(Entries supplied)

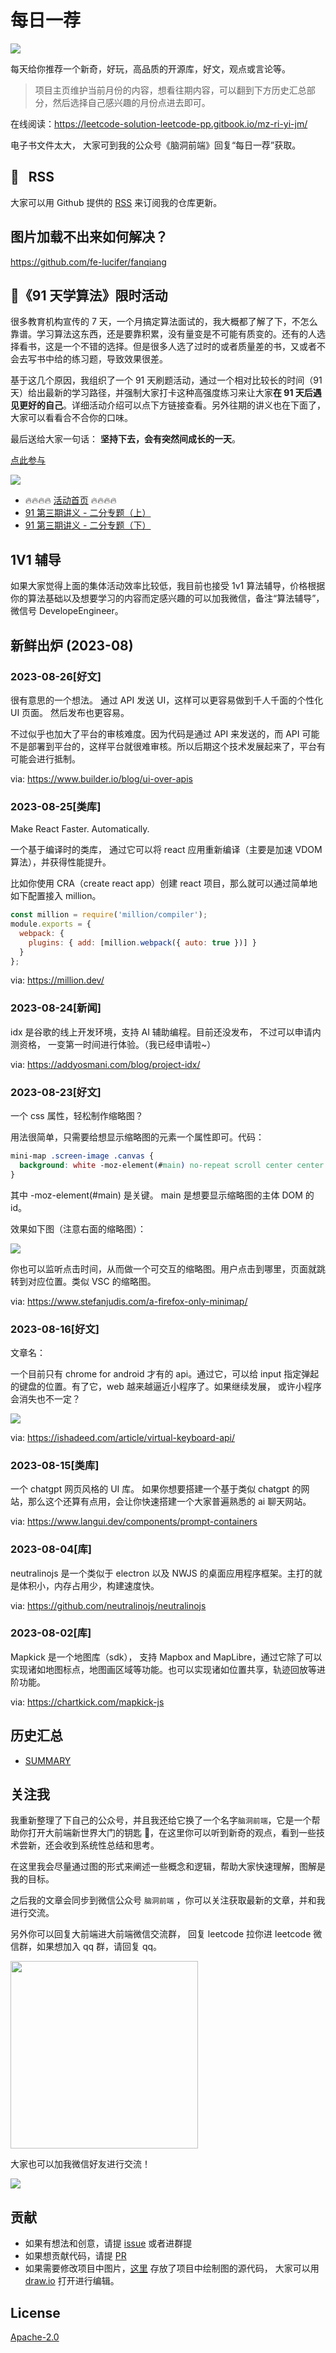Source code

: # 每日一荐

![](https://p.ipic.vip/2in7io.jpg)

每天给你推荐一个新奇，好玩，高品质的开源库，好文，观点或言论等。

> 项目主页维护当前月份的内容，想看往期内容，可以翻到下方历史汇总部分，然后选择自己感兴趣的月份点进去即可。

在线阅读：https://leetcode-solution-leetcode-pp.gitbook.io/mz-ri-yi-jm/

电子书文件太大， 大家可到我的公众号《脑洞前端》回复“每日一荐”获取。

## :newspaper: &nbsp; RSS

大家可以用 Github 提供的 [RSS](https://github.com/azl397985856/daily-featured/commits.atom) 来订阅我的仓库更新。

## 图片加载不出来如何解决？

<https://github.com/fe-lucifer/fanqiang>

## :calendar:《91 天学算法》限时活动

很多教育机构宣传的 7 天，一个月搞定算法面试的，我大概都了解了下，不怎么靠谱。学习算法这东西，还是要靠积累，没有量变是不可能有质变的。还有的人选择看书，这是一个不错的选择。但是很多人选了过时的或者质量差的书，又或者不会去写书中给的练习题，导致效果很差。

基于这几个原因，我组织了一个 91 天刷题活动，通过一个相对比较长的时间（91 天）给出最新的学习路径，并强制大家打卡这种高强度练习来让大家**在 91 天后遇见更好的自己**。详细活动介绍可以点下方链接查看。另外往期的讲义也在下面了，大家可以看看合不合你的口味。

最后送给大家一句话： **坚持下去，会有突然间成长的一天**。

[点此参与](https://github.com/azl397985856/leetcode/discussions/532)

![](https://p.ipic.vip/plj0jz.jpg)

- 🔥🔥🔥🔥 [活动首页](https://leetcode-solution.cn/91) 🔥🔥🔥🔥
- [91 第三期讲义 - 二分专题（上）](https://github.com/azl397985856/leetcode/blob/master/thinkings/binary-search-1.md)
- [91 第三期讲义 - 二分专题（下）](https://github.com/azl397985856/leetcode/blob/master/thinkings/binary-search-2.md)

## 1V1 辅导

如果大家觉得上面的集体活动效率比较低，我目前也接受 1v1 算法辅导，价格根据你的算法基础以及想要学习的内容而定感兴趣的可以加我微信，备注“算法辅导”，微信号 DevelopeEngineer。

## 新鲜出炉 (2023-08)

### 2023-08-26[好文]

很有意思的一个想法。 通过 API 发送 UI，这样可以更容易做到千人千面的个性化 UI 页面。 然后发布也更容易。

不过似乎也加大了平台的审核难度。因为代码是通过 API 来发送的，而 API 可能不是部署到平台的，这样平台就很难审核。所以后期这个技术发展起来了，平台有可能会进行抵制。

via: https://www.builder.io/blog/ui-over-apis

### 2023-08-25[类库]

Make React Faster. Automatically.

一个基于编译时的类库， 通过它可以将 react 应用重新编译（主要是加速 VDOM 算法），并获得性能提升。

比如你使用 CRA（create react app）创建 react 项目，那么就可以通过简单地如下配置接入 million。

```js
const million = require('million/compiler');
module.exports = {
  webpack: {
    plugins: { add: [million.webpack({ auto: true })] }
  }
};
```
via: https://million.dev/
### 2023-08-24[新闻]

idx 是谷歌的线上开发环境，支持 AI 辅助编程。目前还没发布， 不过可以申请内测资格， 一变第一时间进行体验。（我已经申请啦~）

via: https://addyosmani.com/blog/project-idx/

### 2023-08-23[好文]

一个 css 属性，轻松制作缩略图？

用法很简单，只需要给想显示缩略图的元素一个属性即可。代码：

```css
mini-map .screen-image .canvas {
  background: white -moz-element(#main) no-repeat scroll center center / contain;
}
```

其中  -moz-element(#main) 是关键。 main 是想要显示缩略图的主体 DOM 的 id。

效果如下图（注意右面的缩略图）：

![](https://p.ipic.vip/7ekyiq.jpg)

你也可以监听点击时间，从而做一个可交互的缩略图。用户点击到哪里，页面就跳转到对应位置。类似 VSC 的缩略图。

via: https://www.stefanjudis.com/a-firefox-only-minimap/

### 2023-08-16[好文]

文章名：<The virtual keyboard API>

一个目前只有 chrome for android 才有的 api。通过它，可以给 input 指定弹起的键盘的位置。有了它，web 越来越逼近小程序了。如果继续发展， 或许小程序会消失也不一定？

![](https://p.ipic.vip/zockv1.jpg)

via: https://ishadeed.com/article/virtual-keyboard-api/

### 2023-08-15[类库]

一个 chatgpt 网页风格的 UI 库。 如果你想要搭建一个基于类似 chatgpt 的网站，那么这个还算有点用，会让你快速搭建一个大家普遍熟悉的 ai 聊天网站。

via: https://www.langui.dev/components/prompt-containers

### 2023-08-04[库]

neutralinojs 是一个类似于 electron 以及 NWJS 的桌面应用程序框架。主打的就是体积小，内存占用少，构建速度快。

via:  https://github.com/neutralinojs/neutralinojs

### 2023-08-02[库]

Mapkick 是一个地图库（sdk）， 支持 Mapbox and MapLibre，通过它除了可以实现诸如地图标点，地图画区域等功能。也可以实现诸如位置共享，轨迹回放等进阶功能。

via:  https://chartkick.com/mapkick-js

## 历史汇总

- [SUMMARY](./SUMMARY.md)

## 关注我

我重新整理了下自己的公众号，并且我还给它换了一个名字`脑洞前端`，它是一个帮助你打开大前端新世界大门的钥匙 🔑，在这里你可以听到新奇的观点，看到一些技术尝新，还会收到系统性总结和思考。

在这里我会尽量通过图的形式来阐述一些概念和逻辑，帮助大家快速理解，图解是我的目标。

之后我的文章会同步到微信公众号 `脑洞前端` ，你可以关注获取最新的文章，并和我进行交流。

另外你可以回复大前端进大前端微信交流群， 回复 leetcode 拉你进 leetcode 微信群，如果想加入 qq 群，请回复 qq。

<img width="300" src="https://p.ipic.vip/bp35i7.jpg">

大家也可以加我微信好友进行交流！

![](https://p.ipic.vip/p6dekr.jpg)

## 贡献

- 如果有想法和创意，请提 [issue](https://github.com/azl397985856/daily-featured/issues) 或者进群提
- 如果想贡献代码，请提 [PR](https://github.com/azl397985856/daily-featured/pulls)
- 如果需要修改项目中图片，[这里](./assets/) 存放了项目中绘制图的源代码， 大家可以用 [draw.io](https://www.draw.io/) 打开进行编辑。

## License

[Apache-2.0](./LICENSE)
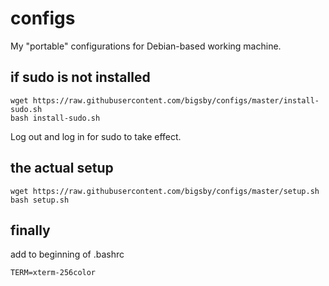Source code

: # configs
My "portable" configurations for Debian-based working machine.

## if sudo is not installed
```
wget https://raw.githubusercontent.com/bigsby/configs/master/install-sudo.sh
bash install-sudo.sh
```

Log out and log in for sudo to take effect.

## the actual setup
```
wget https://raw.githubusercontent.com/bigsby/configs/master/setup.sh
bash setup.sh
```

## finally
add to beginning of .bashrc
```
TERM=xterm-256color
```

(End Entries supplied)
(Entries supplied)

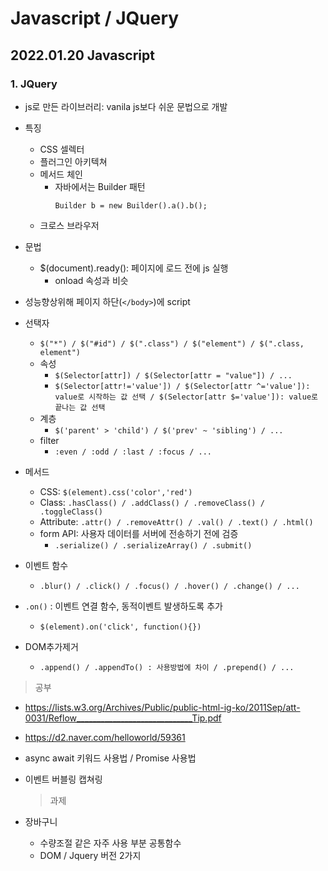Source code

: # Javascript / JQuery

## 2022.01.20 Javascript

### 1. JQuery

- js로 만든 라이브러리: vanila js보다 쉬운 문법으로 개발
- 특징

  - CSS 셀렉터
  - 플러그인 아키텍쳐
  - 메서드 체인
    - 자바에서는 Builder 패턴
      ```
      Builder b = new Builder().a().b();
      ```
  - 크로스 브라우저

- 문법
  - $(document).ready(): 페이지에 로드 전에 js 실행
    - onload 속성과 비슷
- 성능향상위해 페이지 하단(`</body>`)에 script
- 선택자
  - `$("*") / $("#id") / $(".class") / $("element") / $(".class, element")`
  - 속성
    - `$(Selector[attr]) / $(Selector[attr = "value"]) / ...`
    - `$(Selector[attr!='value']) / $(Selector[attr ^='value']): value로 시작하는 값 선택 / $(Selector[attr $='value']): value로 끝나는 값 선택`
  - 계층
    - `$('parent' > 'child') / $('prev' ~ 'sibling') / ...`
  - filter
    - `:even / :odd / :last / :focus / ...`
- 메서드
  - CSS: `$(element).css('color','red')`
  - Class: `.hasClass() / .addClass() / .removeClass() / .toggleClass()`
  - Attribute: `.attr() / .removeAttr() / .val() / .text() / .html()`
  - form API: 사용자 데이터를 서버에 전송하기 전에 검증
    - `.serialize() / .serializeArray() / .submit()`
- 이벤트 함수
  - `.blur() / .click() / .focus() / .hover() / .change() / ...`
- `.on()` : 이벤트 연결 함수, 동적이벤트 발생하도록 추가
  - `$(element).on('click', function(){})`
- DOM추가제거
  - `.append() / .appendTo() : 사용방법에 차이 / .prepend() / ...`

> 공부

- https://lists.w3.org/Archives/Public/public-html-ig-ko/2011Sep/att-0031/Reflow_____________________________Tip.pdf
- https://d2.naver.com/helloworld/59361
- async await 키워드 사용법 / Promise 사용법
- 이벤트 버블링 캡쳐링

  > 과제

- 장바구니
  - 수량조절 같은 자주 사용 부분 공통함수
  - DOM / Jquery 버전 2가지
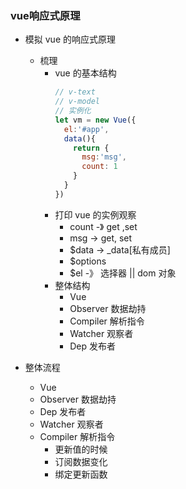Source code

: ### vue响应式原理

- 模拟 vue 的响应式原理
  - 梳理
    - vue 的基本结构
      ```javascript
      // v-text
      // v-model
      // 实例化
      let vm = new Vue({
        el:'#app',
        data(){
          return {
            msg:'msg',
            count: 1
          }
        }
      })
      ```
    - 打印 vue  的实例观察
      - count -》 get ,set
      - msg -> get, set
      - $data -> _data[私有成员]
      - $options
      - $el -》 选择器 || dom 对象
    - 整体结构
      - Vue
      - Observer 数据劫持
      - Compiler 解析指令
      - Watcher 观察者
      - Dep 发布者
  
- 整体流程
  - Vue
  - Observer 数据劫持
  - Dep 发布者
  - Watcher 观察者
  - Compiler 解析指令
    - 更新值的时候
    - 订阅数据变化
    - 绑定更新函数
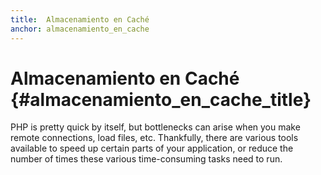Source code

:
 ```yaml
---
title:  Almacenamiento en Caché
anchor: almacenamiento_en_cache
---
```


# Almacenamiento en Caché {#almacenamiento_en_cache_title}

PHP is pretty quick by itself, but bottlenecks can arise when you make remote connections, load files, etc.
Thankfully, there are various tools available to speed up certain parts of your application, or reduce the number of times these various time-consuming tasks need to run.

(End Entries supplied)
(Entries supplied)

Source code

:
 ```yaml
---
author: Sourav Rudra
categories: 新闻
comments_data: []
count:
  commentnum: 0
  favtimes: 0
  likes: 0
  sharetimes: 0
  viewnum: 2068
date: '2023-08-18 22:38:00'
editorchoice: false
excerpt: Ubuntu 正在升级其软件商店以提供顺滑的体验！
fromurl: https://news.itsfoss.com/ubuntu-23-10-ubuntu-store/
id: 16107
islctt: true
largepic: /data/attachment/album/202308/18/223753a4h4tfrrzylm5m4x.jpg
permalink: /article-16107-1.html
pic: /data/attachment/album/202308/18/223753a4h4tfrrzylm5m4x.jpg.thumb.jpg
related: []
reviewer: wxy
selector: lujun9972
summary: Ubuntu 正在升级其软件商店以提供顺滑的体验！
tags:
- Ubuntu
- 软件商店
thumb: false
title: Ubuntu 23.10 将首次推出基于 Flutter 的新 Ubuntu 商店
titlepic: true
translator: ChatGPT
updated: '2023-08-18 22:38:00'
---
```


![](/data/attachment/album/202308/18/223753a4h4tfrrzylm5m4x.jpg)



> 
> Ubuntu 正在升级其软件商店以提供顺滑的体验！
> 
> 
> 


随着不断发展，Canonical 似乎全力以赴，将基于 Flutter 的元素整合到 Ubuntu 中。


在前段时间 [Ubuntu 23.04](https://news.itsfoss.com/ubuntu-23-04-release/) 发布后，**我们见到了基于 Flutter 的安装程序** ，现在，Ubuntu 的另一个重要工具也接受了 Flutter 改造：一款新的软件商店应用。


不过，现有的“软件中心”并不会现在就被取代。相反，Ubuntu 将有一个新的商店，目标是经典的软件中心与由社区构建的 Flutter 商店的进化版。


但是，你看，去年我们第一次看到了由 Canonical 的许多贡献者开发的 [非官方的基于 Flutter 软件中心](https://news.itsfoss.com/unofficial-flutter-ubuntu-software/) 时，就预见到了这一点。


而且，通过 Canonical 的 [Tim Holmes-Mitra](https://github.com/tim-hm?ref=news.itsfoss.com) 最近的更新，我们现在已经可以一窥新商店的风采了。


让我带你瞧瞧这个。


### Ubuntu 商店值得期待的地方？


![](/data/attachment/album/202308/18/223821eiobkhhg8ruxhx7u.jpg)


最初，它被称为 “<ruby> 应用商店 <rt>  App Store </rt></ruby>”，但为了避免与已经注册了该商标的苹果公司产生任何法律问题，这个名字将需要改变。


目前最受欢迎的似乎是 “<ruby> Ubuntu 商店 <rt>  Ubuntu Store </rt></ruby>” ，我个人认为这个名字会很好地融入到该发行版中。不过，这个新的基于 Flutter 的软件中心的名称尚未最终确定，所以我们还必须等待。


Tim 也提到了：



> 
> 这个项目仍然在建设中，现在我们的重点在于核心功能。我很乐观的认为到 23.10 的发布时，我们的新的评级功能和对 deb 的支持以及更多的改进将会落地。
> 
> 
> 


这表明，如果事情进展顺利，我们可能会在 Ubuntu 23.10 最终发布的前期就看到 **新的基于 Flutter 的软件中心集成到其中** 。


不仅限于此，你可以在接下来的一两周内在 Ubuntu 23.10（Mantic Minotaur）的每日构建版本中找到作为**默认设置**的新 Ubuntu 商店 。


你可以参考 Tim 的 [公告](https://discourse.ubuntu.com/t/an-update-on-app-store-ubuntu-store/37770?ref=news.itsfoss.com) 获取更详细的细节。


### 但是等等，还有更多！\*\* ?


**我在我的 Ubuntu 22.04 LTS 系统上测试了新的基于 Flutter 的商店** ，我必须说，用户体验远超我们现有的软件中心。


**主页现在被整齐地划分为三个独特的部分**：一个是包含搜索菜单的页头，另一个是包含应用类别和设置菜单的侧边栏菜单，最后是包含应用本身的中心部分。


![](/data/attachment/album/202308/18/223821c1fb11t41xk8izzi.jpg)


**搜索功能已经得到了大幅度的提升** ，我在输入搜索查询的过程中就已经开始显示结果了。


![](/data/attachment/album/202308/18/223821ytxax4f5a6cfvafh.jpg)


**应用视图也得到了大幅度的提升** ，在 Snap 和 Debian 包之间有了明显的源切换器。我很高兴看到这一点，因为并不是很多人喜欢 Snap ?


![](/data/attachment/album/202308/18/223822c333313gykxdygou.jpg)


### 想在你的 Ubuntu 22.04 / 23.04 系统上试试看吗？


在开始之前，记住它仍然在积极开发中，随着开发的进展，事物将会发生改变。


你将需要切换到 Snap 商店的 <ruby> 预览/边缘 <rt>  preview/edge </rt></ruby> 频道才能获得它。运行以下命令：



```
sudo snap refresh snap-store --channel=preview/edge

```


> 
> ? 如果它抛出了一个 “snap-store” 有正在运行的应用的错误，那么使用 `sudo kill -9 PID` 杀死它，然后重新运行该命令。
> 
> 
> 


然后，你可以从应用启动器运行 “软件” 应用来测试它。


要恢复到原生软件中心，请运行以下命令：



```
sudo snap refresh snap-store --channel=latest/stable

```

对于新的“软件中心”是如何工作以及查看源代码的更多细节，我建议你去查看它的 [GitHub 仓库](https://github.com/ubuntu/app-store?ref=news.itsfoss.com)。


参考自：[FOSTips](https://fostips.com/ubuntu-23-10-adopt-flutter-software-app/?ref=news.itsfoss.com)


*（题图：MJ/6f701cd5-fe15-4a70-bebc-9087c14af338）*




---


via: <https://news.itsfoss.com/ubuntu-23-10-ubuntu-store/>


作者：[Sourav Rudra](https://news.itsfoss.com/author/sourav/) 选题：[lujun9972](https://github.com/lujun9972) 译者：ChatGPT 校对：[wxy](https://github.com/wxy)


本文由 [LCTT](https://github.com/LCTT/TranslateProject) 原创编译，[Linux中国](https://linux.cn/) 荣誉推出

(End Entries supplied)

#### Description of the task:
A word-for-word copy of the lines above from the one with "### 2023-08-16[好文]" through the one with "一个 chatgpt 网页风格的", inclusive, is the only output wanted.

#### Response area:
### 2023-08-16[好文]

文章名：<The virtual keyboard API>

一个目前只有 chrome for android 才有的 api。通过它，可以给 input 指定弹起的键盘的位置。有了它，web 越来越逼近小程序了。如果继续发展， 或许小程序会消失也不一定？

![](https://p.ipic.vip/zockv1.jpg)

via: https://ishadeed.com/article/virtual-keyboard-api/

### 2023-08-15[类库]

一个 chatgpt 网页风格的 UI 库。 如果你想要搭建一个基于类似 chatgpt 的网站，那么这个还算有点用，会让你快速搭建一个大家普遍熟悉的 ai 聊天网站。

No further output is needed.